One thing that might help quite a bit is getting the monitors to four or so feet from you and the same distance apart Nearfields are generally intended to be used close to the listener, and often really need to be at least a couple of feet from a wall either to their side or rear, otherwise the bass gets ramped up. Though that's more of an issue with larger speakers than 5". Setting up a position that works equally well across a wider listening area can be very difficult indeed. Speakers too far apart don't produce a wider "sweet spot" but a hole in the middle which makes hearing what's going on in the centre very difficult - which is one reason most live mixes are in mono. I'd be tempted to put your current nearfields close to the listening spot and a couple of 8" or so monitors further away, though if it's a choice between more speakers and killing obvious room reflection and reverb issues I'd go for sorting the room out a it first.

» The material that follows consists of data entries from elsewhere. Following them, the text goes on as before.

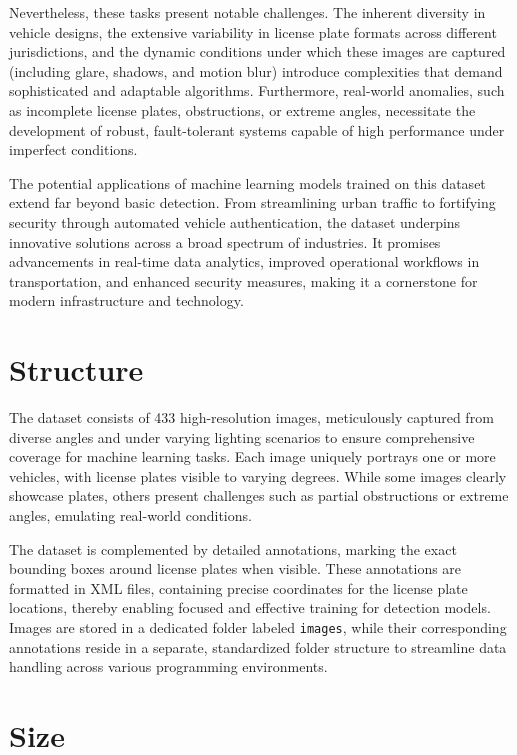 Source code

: Nevertheless, these tasks present notable challenges. The inherent diversity in vehicle designs, the extensive variability in license plate formats across different jurisdictions, and the dynamic conditions under which these images are captured (including glare, shadows, and motion blur) introduce complexities that demand sophisticated and adaptable algorithms. Furthermore, real-world anomalies, such as incomplete license plates, obstructions, or extreme angles, necessitate the development of robust, fault-tolerant systems capable of high performance under imperfect conditions.

The potential applications of machine learning models trained on this dataset extend far beyond basic detection. From streamlining urban traffic to fortifying security through automated vehicle authentication, the dataset underpins innovative solutions across a broad spectrum of industries. It promises advancements in real-time data analytics, improved operational workflows in transportation, and enhanced security measures, making it a cornerstone for modern infrastructure and technology.

\section{Structure}

The dataset consists of 433 high-resolution images, meticulously captured from diverse angles and under varying lighting scenarios to ensure comprehensive coverage for machine learning tasks. Each image uniquely portrays one or more vehicles, with license plates visible to varying degrees. While some images clearly showcase plates, others present challenges such as partial obstructions or extreme angles, emulating real-world conditions.

The dataset is complemented by detailed annotations, marking the exact bounding boxes around license plates when visible. These annotations are formatted in XML files, containing precise coordinates for the license plate locations, thereby enabling focused and effective training for detection models. Images are stored in a dedicated folder labeled \texttt{images}, while their corresponding annotations reside in a separate, standardized folder structure to streamline data handling across various programming environments.

\section{Size}

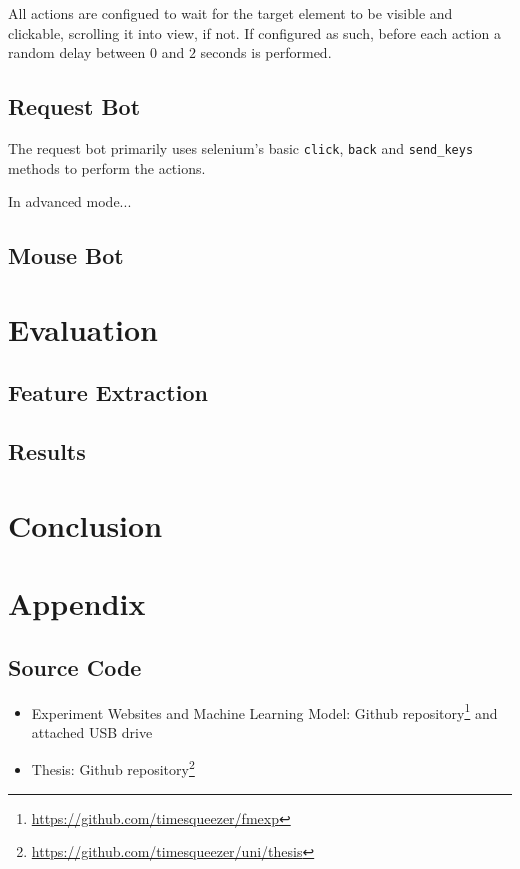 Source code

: \documentclass[
    fontsize=12pt,
    headings=small,
    parskip=half,           %
    bibliography=totoc,
    numbers=noenddot,       %
    open=any,               %
    final                   %
    ]{scrreprt}
\begin{document}
All actions are configued to wait for the target element to be visible and clickable, scrolling it into view, if not. If configured as such, before each action a random delay between $0$ and $2$ seconds is performed.

\section{Request Bot}

The request bot primarily uses selenium's basic \lstinline{click}, \lstinline{back} and \lstinline{send_keys} methods to perform the actions.

In advanced mode... \todo

\section{Mouse Bot}


\chapter{Evaluation}

\section{Feature Extraction}

\section{Results}

\chapter{Conclusion}

\chapter{Appendix}

\section{Source Code}

\begin{itemize}
	\item Experiment Websites and Machine Learning Model: Github repository\footnote{\url{https://github.com/timesqueezer/fmexp}} and attached USB drive
	\item Thesis: Github repository\footnote{\url{https://github.com/timesqueezer/uni/thesis}}
\end{itemize}



\begin{raggedright}
  \printbibliography
\end{raggedright}
\end{document}
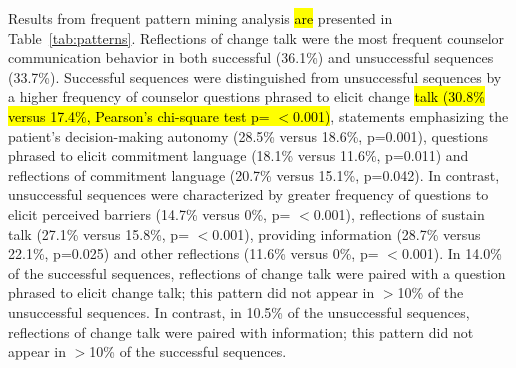 Results from frequent pattern mining analysis \hl{are} presented in Table~\ref{tab:patterns}. Reflections of change talk were the most frequent counselor communication behavior in both successful (36.1\%) and unsuccessful sequences (33.7\%). Successful sequences were distinguished from unsuccessful sequences by a higher frequency of counselor questions phrased to elicit change \hl{talk (30.8\% versus 17.4\%, Pearson's chi-square test p= $<$0.001)}, statements emphasizing the patient's decision-making autonomy (28.5\% versus 18.6\%, p=0.001), questions phrased to elicit commitment language (18.1\% versus 11.6\%, p=0.011) and reflections of commitment language (20.7\% versus 15.1\%, p=0.042). In contrast, unsuccessful sequences were characterized by greater frequency of questions to elicit perceived barriers (14.7\% versus 0\%, p= $<$0.001), reflections of sustain talk (27.1\% versus 15.8\%, p= $<$0.001), providing information (28.7\% versus 22.1\%, p=0.025) and other reflections (11.6\% versus 0\%, p= $<$0.001). In 14.0\% of the successful sequences, reflections of change talk were paired with a question phrased to elicit change talk; this pattern did not appear in $>$10\% of the unsuccessful sequences. In contrast, in 10.5\% of the unsuccessful sequences, reflections of change talk were paired with information; this pattern did not appear in $>$10\% of the successful sequences.

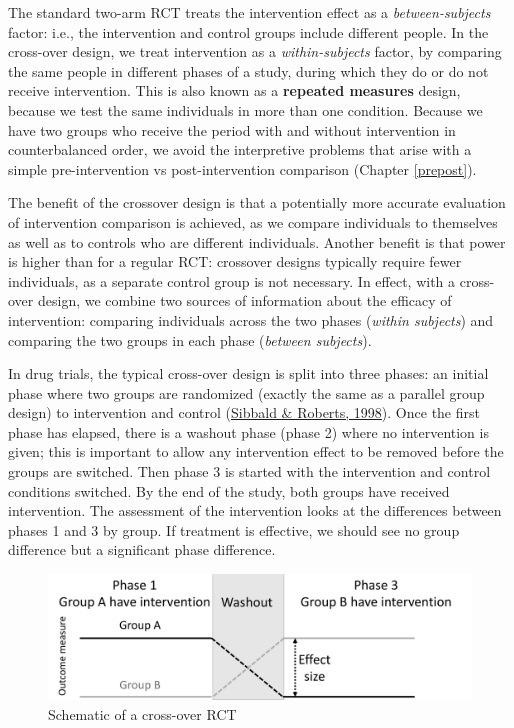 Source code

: \documentclass{krantz}
\begin{document}
The standard two-arm RCT treats the intervention effect as a \emph{between-subjects} factor: i.e., the intervention and control groups include different people. In the cross-over design, we treat intervention as a \emph{within-subjects} factor, by comparing the same people in different phases of a study, during which they do or do not receive intervention. This is also known as a \textbf{repeated measures} design, because we test the same individuals in more than one condition. Because we have two groups who receive the period with and without intervention in counterbalanced order, we avoid the interpretive problems that arise with a simple pre-intervention vs post-intervention comparison (Chapter \ref{prepost}).

The benefit of the crossover design is that a potentially more accurate evaluation of intervention comparison is achieved, as we compare individuals to themselves as well as to controls who are different individuals. Another benefit is that power is higher than for a regular RCT: crossover designs typically require fewer individuals, as a separate control group is not necessary. In effect, with a cross-over design, we combine two sources of information about the efficacy of intervention: comparing individuals across the two phases (\emph{within subjects}) and comparing the two groups in each phase (\emph{between subjects}).

In drug trials, the typical cross-over design is split into three phases: an initial phase where two groups are randomized (exactly the same as a parallel group design) to intervention and control (\protect\hyperlink{ref-sibbald1998}{Sibbald \& Roberts, 1998}). Once the first phase has elapsed, there is a washout phase (phase 2) where no intervention is given; this is important to allow any intervention effect to be removed before the groups are switched. Then phase 3 is started with the intervention and control conditions switched. By the end of the study, both groups have received intervention. The assessment of the intervention looks at the differences between phases 1 and 3 by group. If treatment is effective, we should see no group difference but a significant phase difference.

\begin{figure}
\includegraphics[width=0.85\linewidth]{images_bw/crossover} \caption{Schematic of a cross-over RCT}\label{fig:crossoverplot}
\end{figure}
\end{document}

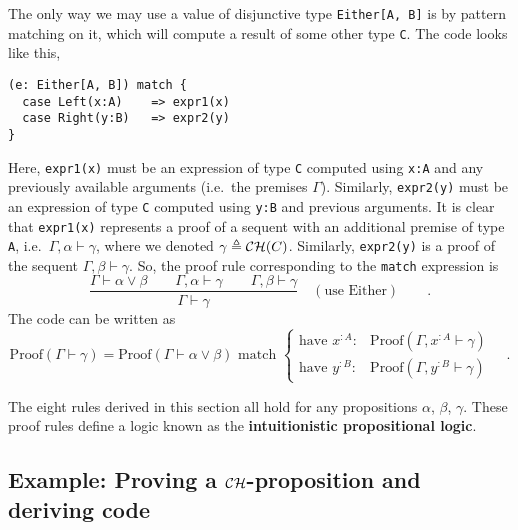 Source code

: The only way we may use a value of disjunctive type \lstinline!Either[A, B]!
is by pattern matching on it, which will compute a result of some
other type \lstinline!C!.
The code looks like this,
\begin{lstlisting}
(e: Either[A, B]) match {
  case Left(x:A)    => expr1(x)
  case Right(y:B)   => expr2(y)
}
\end{lstlisting}
Here, \lstinline!expr1(x)!
must be an expression of type \lstinline!C!
computed using \lstinline!x:A!
and any previously available arguments (i.e.~the premises $\Gamma$).
Similarly, \lstinline!expr2(y)!
must be an expression of type \lstinline!C!
computed using \lstinline!y:B!
and previous arguments. It is clear that \lstinline!expr1(x)!
represents a proof of a sequent with an additional premise of type
\lstinline!A!, i.e.~$\Gamma,\alpha\vdash\gamma$,
where we denoted $\gamma\triangleq{\cal CH}(C)$. Similarly, \lstinline!expr2(y)!
is a proof of the sequent $\Gamma,\beta\vdash\gamma$. So, the proof
rule corresponding to the \lstinline!match!
expression is
\[
\frac{\Gamma\vdash\alpha\vee\beta\quad\quad\Gamma,\alpha\vdash\gamma\quad\quad\Gamma,\beta\vdash\gamma}{\Gamma\vdash\gamma}\quad(\text{use Either})\quad\quad.
\]
The code can be written as 
\[
\text{Proof}\left(\Gamma\vdash\gamma\right)=\text{Proof}\left(\Gamma\vdash\alpha\vee\beta\right)\text{ match }\begin{cases}
\text{have }x^{:A}: & \text{Proof}\left(\Gamma,x^{:A}\vdash\gamma\right)\\
\text{have }y^{:B}: & \text{Proof}(\Gamma,y^{:B}\vdash\gamma)
\end{cases}\quad.
\]

The eight rules derived in this section all hold for any propositions
$\alpha$, $\beta$, $\gamma$. These proof rules define a logic known
as the \textbf{intuitionistic
propositional logic}.

\subsection{Example: Proving a ${\cal CH}$-proposition and deriving code\label{subsec:Example:-Proving-a-ch-proposition}}

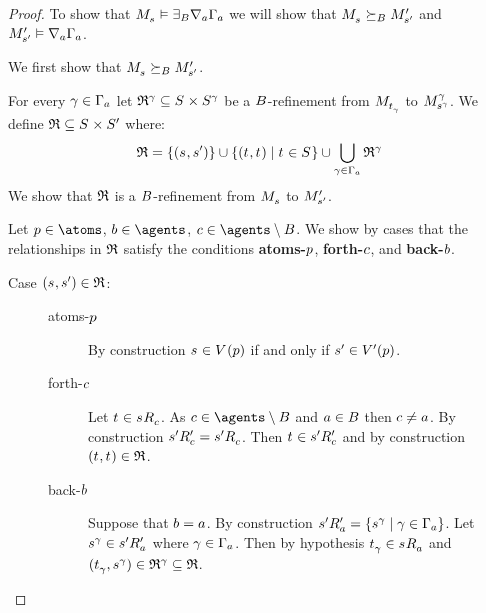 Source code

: \begin{proof}
To show that $\kPModel{\kStateS} \entails \somerefsBs \coversA \Gamma_\agentA$ we will show that $\kPModel{\kStateS} \simulatesBs \kPModelP{\kStateSP}$ and $\kPModelP{\kStateSP} \entails \coversA \Gamma_\agentA$.

We first show that $\kPModel{\kStateS} \simulatesBs \kPModelP{\kStateSP}$.

For every $\gamma \in \Gamma_\agentA$ let $\refinement^\gamma \subseteq \kStates \times \kStates[\gamma]$ be a $\agentsB$-refinement from $\kPModel{\kStateT_\gamma}$ to $\kPModel[\gamma]{\kStateS[\gamma]}$.
We define $\refinement \subseteq \kStates \times \kStatesP$ where:
$$
\refinement = \{(\kStateS, \kStateSP)\} \cup \{(\kStateT, \kStateT) \mid \kStateT \in \kStates\} \cup \bigcup_{\gamma \in \Gamma_\agentA} \refinement^\gamma
$$
We show that $\refinement$ is a $\agentsB$-refinement from $\kPModel{\kStateS}$ to $\kPModelP{\kStateSP}$.

Let $\atomP \in \atoms$, $\agentB \in \agents$, $\agentC \in \agents \setminus \agentsB$.
We show by cases that the relationships in $\refinement$ satisfy the conditions {\bf atoms-$\atomP$}, {\bf forth-$\agentC$}, and {\bf back-$\agentB$}.

\begin{description}
    \item[Case $(\kStateS, \kStateSP) \in \refinement$:]
        \hfill
        \begin{description}
            \item[atoms-$\atomP$] 
                By construction $\kStateS \in \kValuation(\atomP)$ if and only if $\kStateSP \in \kValuationP(\atomP)$.
            \item[forth-$\agentC$]
                Let $\kStateT \in \kSuccessorsC{\kStateS}$.
                As $\agentC \in \agents \setminus \agentsB$ and $\agentA \in \agentsB$ then $\agentC \neq \agentA$.
                By construction $\kSuccessorsPC{\kStateSP} = \kSuccessorsC{\kStateSP}$.
                Then $\kStateT \in \kSuccessorsPC{\kStateSP}$ and by construction $(\kStateT, \kStateT) \in \refinement$.
            \item[back-$\agentB$]
                Suppose that $\agentB = \agentA$.
                By construction $\kSuccessorsPA{\kStateSP} = \{\kStateS[\gamma] \mid \gamma \in \Gamma_\agentA\}$.
                Let $\kStateS[\gamma] \in \kSuccessorsPA{\kStateSP}$ where $\gamma \in \Gamma_\agentA$.
                Then by hypothesis $\kStateT_\gamma \in \kSuccessorsA{\kStateS}$ and $(\kStateT_\gamma, \kStateS[\gamma]) \in \refinement^\gamma \subseteq \refinement$.


\end{description}
\end{description}
\end{proof}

There's no need to spend huge amounts of money on commercially-made bass traps or other reflection-killing traps, much can be done using panels made of heavy grades of rockwool, especially if it's spaced a few inches off the wall so sound passes through it twice before it reaches the listening position. Traps place across corners often work better for taming bass than ones on the wall. The ceiling is also a good place to put traps, and probably isn't cluttered with other stuff. The door can be treated as well.
Bear in mind that many commercial audio tiles really only reduce high-freqency reverberations. A 2" thick acoustic tile might only be working in the 10KHz+ region. And diffraction is at least as useful as trapping and can massively reduce standing waves and flutter echoes.
Furniture and bookshelves make good absorbers/difractors.
This really isn't something that is easily answered on a forum because it's complicated. Try searching the web for "diy acoustic room treatment" and similar phrases.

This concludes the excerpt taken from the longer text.